▶ **Data provided**
======
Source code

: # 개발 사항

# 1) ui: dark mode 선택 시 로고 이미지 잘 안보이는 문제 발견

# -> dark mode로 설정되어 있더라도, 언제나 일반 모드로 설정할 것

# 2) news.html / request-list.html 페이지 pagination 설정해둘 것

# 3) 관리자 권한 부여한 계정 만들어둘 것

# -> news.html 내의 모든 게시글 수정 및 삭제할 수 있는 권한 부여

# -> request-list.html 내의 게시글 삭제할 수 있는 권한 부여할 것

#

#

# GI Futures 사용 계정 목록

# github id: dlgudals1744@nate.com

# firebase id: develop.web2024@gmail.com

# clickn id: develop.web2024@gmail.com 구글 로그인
======
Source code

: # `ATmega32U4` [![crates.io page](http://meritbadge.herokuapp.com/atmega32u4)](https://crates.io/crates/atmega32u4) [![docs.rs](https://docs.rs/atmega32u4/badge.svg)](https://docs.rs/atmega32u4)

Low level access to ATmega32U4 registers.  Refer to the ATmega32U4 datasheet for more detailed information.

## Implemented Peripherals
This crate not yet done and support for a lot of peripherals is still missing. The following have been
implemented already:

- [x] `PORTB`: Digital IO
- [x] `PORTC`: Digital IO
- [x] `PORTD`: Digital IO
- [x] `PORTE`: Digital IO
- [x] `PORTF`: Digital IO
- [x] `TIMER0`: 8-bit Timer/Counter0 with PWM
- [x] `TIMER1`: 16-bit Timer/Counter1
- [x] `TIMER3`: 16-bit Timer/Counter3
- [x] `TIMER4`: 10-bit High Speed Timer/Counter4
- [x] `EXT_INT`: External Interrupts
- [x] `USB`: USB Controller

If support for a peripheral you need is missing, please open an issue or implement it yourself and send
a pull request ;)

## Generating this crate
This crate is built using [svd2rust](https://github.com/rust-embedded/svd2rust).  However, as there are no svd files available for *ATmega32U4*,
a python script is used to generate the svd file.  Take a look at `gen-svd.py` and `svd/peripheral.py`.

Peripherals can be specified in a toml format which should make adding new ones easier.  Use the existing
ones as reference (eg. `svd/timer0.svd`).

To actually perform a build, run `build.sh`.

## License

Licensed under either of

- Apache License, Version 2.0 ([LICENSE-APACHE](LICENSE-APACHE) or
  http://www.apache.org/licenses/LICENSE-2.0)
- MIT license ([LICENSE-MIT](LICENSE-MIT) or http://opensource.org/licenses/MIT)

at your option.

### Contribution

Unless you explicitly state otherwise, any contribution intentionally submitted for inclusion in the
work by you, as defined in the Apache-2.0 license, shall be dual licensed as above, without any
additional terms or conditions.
======
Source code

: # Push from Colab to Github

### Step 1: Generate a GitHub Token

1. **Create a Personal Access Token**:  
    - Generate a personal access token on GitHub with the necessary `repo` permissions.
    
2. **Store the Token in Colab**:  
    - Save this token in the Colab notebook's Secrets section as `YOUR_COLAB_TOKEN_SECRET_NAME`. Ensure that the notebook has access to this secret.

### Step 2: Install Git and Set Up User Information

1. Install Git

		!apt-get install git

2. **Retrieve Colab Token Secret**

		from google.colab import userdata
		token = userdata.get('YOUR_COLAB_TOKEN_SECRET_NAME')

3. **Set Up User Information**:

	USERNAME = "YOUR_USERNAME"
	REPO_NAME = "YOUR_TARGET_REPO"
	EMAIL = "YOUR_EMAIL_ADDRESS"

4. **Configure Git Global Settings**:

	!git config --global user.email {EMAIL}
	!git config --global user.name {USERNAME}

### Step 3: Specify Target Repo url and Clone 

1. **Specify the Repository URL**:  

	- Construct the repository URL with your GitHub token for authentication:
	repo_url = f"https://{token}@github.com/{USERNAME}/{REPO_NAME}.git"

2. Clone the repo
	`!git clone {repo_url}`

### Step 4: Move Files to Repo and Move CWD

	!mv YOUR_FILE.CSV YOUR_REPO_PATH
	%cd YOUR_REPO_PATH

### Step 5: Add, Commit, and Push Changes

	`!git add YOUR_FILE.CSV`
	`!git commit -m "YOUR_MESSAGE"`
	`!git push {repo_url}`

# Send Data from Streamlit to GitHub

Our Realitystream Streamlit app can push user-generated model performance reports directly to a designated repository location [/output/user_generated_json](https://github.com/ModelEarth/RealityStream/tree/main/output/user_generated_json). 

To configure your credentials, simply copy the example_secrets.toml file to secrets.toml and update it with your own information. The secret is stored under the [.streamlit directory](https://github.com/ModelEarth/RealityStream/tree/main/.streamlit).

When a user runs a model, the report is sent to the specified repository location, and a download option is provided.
======
Please state how many lines of the material contain the word "gmail", giving the number alone.

▶ **Solution for this task**
2